§ What is being asked
Within the records below, repeat each line exactly but keep every picture out of the copy.

§ Extracted records
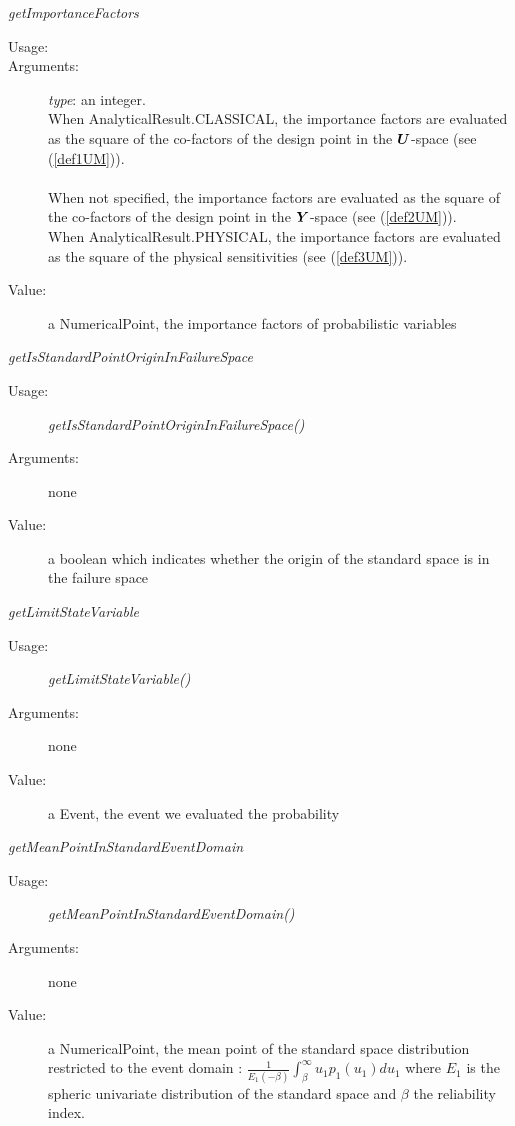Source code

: \begin{description}
\begin{description}
\item \textit{getImportanceFactors}
\begin{description}
\item[Usage:] \rule{0pt}{1em}
\item[Arguments:] \textit{type}: an integer.
\\When AnalyticalResult.CLASSICAL, the importance factors are evaluated as the square of the co-factors of the design point in the ${\boldsymbol{U}}$-space (see (\ref{def1UM})).\\
\\When not specified, the importance factors are evaluated as the square of the co-factors of the design point in the ${\boldsymbol{Y}}$-space (see (\ref{def2UM})).
\\When AnalyticalResult.PHYSICAL, the importance factors are evaluated as the square of the physical sensitivities (see (\ref{def3UM})).
\item[Value:]  a NumericalPoint, the importance factors of probabilistic variables
\end{description}
\bigskip

\item \textit{getIsStandardPointOriginInFailureSpace}
\begin{description}
\item[Usage:] \textit{getIsStandardPointOriginInFailureSpace()}
\item[Arguments:] none
\item[Value:]  a boolean which indicates whether the origin of the standard space is in the failure space
\end{description}
\bigskip

\item \textit{getLimitStateVariable}
\begin{description}
\item[Usage:] \textit{getLimitStateVariable()}
\item[Arguments:] none
\item[Value:]  a Event, the event we evaluated the probability
\end{description}
\bigskip

\item \textit{getMeanPointInStandardEventDomain}
\begin{description}
\item[Usage:] \textit{getMeanPointInStandardEventDomain()}
\item[Arguments:] none
\item[Value:]  a NumericalPoint, the mean point of the standard space distribution restricted to the event domain : $\displaystyle \frac{1}{E_1(-\beta)}\int_{\beta}^{\infty} u_1 p_1(u_1)du_1$ where $E_1$ is the spheric univariate distribution of the standard space and $\beta$ the reliability index.
\end{description}


\end{description}
\end{description}
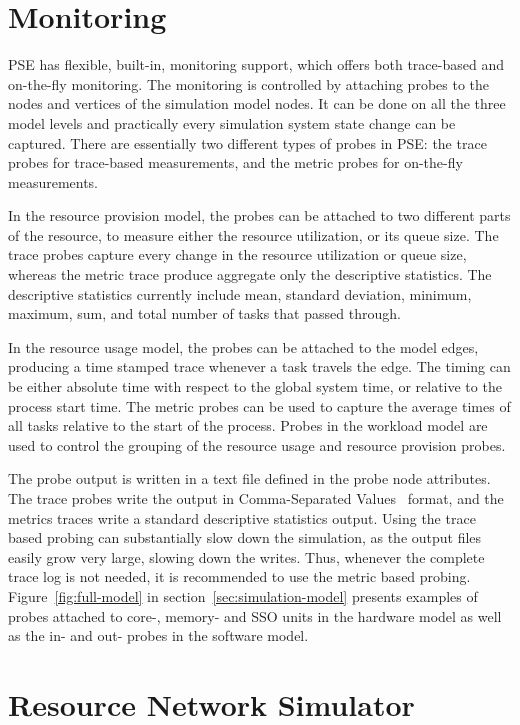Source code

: \section{Monitoring}

PSE has flexible, built-in, monitoring support, which offers both trace-based and on-the-fly monitoring. The monitoring is controlled by attaching probes to the nodes and vertices of the simulation model nodes. It can be done on all the three model levels and practically every simulation system state change can be captured. There are essentially two different types of probes in PSE: the trace probes for trace-based measurements, and the metric probes for on-the-fly measurements.

In the resource provision model, the probes can be attached to two different parts of the resource, to measure either the resource utilization, or its queue size. The trace probes capture every change in the resource utilization or queue size, whereas the metric trace produce aggregate only the descriptive statistics. The descriptive statistics currently include mean, standard deviation, minimum, maximum, sum, and total number of tasks that passed through.

In the resource usage model, the probes can be attached to the model edges, producing a time stamped trace whenever a task travels the edge. The timing can be either absolute time with respect to the global system time, or relative to the process start time. The metric probes can be used to capture the average times of all tasks relative to the start of the process. Probes in the workload model are used to control the grouping of the resource usage and resource provision probes.

The probe output is written in a text file defined in the probe node attributes. The trace probes write the output in Comma-Separated Values~\cite{Shafranovic:2005:CSV} format, and the metrics traces write a standard descriptive statistics output. Using the trace based probing can substantially slow down the simulation, as the output files easily grow very large, slowing down the writes. Thus, whenever the complete trace log is not needed, it is recommended to use the metric based probing. Figure~\ref{fig:full-model} in section~\ref{sec:simulation-model} presents examples of probes attached to core-, memory- and SSO units in the hardware model as well as the in- and out- probes in the software model.

\section{Resource Network Simulator}
\label{sec:resource-network-simulator}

§ Expected output
Source code

: \begin{description}
\begin{description}
\item \textit{getImportanceFactors}
\begin{description}
\item[Usage:] \rule{0pt}{1em}
\item[Arguments:] \textit{type}: an integer.
\\When AnalyticalResult.CLASSICAL, the importance factors are evaluated as the square of the co-factors of the design point in the ${\boldsymbol{U}}$-space (see (\ref{def1UM})).\\
\\When not specified, the importance factors are evaluated as the square of the co-factors of the design point in the ${\boldsymbol{Y}}$-space (see (\ref{def2UM})).
\\When AnalyticalResult.PHYSICAL, the importance factors are evaluated as the square of the physical sensitivities (see (\ref{def3UM})).
\item[Value:]  a NumericalPoint, the importance factors of probabilistic variables
\end{description}
\bigskip

\item \textit{getIsStandardPointOriginInFailureSpace}
\begin{description}
\item[Usage:] \textit{getIsStandardPointOriginInFailureSpace()}
\item[Arguments:] none
\item[Value:]  a boolean which indicates whether the origin of the standard space is in the failure space
\end{description}
\bigskip

\item \textit{getLimitStateVariable}
\begin{description}
\item[Usage:] \textit{getLimitStateVariable()}
\item[Arguments:] none
\item[Value:]  a Event, the event we evaluated the probability
\end{description}
\bigskip

\item \textit{getMeanPointInStandardEventDomain}
\begin{description}
\item[Usage:] \textit{getMeanPointInStandardEventDomain()}
\item[Arguments:] none
\item[Value:]  a NumericalPoint, the mean point of the standard space distribution restricted to the event domain : $\displaystyle \frac{1}{E_1(-\beta)}\int_{\beta}^{\infty} u_1 p_1(u_1)du_1$ where $E_1$ is the spheric univariate distribution of the standard space and $\beta$ the reliability index.
\end{description}


\end{description}
\end{description}
Source code

: \section{Monitoring}

PSE has flexible, built-in, monitoring support, which offers both trace-based and on-the-fly monitoring. The monitoring is controlled by attaching probes to the nodes and vertices of the simulation model nodes. It can be done on all the three model levels and practically every simulation system state change can be captured. There are essentially two different types of probes in PSE: the trace probes for trace-based measurements, and the metric probes for on-the-fly measurements.

In the resource provision model, the probes can be attached to two different parts of the resource, to measure either the resource utilization, or its queue size. The trace probes capture every change in the resource utilization or queue size, whereas the metric trace produce aggregate only the descriptive statistics. The descriptive statistics currently include mean, standard deviation, minimum, maximum, sum, and total number of tasks that passed through.

In the resource usage model, the probes can be attached to the model edges, producing a time stamped trace whenever a task travels the edge. The timing can be either absolute time with respect to the global system time, or relative to the process start time. The metric probes can be used to capture the average times of all tasks relative to the start of the process. Probes in the workload model are used to control the grouping of the resource usage and resource provision probes.

The probe output is written in a text file defined in the probe node attributes. The trace probes write the output in Comma-Separated Values~\cite{Shafranovic:2005:CSV} format, and the metrics traces write a standard descriptive statistics output. Using the trace based probing can substantially slow down the simulation, as the output files easily grow very large, slowing down the writes. Thus, whenever the complete trace log is not needed, it is recommended to use the metric based probing. Figure~\ref{fig:full-model} in section~\ref{sec:simulation-model} presents examples of probes attached to core-, memory- and SSO units in the hardware model as well as the in- and out- probes in the software model.

\section{Resource Network Simulator}
\label{sec:resource-network-simulator}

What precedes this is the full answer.